Como estas duas vertentes, são conhecidas diversas outras manifestações empenhadas em representar a identidade brasileira, esta feição do “nacional” ou do “local”, enquanto retrato da nossa realidade. São inúmeros escritores ou ficcionistas brasileiros que, em seus textos regionalistas, expressam (muitos com êxito) a essência do nosso povo. Podemos aqui lembrar alguns destes mestres regionalistas, que, “aberta a picada” para a construção de uma estrada que daria na consolidação dos valores nacionais do povo brasileiro, souberam, através do seu engenho literário, demonstrar estes espaços históricos, sociais, culturais, ideológicos, étnicos, de forma diferenciada, como: Aluísio Azevedo, Monteiro Lobato, Raquel de Queiroz, José Lins do Rego, Euclides da Cunha, Graciliano Ramos, Jorge Amado, Adonias Filho, Érico Veríssimo, João Guimarães Rosa e mais tantos outros. Estes escritores demonstram em suas obras um conhecimento íntimo e pleno do seu povo, não como um saber frio e científico, mas como um saber sensível e artístico, essencial à inspiração. Diríamos melhor: cada um deles é o próprio povo brasileiro.

Silviano Santiago, no seu Vale Quanto Pesa, comenta os primeiros textos que foram escritos para configurar “terra” e “homem” brasileiros.
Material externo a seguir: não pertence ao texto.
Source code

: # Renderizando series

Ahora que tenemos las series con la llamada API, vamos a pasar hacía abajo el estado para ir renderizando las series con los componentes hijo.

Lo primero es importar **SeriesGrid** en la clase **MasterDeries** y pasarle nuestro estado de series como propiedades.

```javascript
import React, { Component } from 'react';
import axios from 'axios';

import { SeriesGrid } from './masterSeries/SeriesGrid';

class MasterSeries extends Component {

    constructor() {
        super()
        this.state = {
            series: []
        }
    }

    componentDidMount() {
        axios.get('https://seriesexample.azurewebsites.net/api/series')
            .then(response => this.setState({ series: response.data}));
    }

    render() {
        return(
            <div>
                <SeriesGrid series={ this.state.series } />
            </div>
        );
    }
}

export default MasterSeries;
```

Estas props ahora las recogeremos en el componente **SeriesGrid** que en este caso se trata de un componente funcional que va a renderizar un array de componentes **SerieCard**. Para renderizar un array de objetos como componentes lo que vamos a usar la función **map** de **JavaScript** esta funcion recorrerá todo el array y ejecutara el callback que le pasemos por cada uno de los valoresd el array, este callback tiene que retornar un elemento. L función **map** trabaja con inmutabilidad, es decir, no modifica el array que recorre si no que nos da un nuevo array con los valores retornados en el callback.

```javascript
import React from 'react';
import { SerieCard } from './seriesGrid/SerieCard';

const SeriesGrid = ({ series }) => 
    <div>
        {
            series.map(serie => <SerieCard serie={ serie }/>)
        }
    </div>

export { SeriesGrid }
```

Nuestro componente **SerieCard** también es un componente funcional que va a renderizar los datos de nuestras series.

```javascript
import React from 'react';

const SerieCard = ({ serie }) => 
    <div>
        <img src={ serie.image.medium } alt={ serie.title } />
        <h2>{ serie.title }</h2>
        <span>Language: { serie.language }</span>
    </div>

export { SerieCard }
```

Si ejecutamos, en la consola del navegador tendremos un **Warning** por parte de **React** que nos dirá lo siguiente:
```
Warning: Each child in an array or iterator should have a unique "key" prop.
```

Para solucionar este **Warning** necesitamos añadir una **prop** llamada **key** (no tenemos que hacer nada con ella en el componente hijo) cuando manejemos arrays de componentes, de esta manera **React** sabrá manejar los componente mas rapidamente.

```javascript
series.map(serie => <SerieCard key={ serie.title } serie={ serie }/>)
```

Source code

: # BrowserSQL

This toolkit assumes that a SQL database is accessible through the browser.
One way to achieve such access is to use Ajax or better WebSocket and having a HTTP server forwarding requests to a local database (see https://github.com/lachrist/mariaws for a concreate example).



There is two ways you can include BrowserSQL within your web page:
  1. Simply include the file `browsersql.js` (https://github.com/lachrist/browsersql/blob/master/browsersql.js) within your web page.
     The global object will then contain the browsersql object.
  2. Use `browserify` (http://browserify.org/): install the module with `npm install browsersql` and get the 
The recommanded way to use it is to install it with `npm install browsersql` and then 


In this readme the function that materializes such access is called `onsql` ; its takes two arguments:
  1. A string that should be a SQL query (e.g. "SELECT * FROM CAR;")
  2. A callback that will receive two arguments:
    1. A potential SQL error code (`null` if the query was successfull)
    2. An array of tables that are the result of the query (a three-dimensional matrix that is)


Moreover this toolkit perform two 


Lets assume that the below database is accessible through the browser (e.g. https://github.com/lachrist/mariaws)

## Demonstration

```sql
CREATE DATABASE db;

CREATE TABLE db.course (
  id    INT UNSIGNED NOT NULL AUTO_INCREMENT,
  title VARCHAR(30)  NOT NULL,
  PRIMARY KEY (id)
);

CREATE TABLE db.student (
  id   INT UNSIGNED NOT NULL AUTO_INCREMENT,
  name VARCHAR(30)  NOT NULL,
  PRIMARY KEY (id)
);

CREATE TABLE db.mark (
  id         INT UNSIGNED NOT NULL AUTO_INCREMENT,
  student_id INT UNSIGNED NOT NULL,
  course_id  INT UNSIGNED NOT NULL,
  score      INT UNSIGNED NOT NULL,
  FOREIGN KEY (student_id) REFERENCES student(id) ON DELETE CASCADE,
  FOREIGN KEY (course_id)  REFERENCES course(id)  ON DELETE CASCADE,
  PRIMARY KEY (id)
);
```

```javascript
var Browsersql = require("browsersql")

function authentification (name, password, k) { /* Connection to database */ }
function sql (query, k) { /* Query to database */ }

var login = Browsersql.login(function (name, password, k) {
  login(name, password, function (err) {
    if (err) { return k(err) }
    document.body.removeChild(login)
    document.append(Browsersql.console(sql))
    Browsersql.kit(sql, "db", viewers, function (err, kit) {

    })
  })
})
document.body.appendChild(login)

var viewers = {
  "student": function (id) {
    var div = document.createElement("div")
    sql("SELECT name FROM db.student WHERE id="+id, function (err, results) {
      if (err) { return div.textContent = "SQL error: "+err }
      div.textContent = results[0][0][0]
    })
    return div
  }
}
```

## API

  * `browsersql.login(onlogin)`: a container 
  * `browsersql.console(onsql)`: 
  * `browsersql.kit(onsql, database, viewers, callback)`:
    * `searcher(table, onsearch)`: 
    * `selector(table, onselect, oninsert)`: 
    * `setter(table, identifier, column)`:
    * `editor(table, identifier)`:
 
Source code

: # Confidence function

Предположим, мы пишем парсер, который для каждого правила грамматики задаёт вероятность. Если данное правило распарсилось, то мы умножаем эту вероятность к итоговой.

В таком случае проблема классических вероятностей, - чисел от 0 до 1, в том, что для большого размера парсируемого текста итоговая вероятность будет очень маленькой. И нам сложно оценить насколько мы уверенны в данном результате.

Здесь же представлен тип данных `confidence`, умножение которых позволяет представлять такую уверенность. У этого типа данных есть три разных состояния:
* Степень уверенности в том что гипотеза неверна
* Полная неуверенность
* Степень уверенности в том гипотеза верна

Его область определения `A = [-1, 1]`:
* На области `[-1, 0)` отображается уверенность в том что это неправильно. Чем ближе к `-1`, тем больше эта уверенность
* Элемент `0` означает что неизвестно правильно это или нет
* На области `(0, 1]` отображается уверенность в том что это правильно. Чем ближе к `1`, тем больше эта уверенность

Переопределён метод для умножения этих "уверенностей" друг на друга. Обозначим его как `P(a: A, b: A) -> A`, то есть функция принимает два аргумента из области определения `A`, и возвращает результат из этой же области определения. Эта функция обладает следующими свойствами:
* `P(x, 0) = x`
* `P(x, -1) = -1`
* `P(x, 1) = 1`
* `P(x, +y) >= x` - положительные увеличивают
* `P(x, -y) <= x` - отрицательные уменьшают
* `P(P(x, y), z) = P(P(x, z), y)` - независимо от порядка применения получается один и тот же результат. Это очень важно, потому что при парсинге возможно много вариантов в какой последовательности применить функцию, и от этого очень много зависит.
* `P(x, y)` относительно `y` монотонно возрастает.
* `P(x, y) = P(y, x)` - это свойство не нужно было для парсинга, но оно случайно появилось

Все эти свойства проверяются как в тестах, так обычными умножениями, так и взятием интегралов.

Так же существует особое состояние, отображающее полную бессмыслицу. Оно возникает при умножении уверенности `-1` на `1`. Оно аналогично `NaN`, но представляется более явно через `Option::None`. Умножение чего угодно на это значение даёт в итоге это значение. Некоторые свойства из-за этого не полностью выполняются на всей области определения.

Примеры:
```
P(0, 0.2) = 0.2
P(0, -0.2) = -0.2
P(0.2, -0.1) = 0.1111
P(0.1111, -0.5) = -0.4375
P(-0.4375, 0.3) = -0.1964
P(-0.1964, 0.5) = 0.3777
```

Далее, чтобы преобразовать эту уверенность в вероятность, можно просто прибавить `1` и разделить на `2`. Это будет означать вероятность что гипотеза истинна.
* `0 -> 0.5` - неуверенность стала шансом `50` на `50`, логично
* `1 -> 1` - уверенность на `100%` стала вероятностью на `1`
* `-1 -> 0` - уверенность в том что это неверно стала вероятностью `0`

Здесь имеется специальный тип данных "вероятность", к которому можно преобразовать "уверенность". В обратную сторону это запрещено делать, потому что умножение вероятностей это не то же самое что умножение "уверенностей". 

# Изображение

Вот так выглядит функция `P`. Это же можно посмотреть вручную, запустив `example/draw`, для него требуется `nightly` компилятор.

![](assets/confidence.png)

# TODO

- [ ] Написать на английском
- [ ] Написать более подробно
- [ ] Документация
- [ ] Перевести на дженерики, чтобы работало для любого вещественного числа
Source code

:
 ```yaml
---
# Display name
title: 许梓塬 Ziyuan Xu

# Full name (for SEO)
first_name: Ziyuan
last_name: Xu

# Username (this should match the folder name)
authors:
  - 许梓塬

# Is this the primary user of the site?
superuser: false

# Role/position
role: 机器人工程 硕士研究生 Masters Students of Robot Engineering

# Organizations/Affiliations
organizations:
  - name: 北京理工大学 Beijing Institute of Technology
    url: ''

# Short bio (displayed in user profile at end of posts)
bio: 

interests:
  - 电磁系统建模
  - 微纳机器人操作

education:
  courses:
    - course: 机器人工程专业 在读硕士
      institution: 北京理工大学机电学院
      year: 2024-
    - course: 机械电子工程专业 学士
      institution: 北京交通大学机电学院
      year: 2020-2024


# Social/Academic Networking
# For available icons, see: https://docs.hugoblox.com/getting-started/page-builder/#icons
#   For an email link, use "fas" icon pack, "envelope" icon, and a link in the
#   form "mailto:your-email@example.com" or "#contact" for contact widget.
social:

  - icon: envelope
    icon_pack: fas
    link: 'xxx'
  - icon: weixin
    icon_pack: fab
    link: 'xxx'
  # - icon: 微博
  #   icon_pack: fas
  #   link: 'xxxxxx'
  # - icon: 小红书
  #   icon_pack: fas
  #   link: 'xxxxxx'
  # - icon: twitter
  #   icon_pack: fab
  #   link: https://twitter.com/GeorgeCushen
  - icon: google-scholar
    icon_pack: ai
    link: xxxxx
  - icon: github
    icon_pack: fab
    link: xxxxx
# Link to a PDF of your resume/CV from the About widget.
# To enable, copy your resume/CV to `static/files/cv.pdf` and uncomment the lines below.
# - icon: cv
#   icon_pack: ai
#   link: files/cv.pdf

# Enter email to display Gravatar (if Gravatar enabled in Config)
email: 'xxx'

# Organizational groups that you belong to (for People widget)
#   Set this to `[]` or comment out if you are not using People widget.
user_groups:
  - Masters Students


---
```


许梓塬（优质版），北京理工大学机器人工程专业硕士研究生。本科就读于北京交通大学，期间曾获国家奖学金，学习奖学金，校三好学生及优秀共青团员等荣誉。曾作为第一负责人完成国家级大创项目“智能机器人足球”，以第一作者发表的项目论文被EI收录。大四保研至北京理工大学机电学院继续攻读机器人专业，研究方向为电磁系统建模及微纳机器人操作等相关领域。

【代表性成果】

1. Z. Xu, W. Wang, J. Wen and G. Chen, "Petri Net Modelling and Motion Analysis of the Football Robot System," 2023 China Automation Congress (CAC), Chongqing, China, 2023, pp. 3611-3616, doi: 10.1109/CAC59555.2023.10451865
Para ele, estes textos escritos por portugueses, descrevendo ou ficcionalizando o território brasileiro e os seus habitantes (ou personagens), apesar de trazerem “violentas informações etnocêntricas” ou “eurocêntricas”, são considerados uma espécie de “farol”, por serem vistos como luzes que serviram para clarear os valores sociais, políticos e econômicos do País.

“O interesse direto que estes textos manifestam não é pelos habitantes que se transplantavam para cá, trazendo cargos, dinheiro e obediência irrestrita à Coroa Portuguesa, mas antes pelos que, adotando a nova pátria ou já nascidos nela, procuravam definir a si mesmos e à região em gestos de independência (relativa, é claro) com relação à Europa. O fim óbvio dos textos era apresentar o país como Nação e o súdito como independente. Ou por serem filhos adotivos, ou por serem filhos de terra desconhecida, se sentiam os brasileiros sem estatuto socioeconômico definido, em situação amorfa e negativa, portanto. Tudo isso propiciava aos que empunhavam a pena abordar os problemas da identidade, da liderança e da hierarquia”.[3]
Esses documentos serviram, portanto, para definir ou estabelecer o início de uma história sociocultural para a gente brasileira, cuja identidade se constituía numa incógnita.
Revisitemos, porém, a história no seu início.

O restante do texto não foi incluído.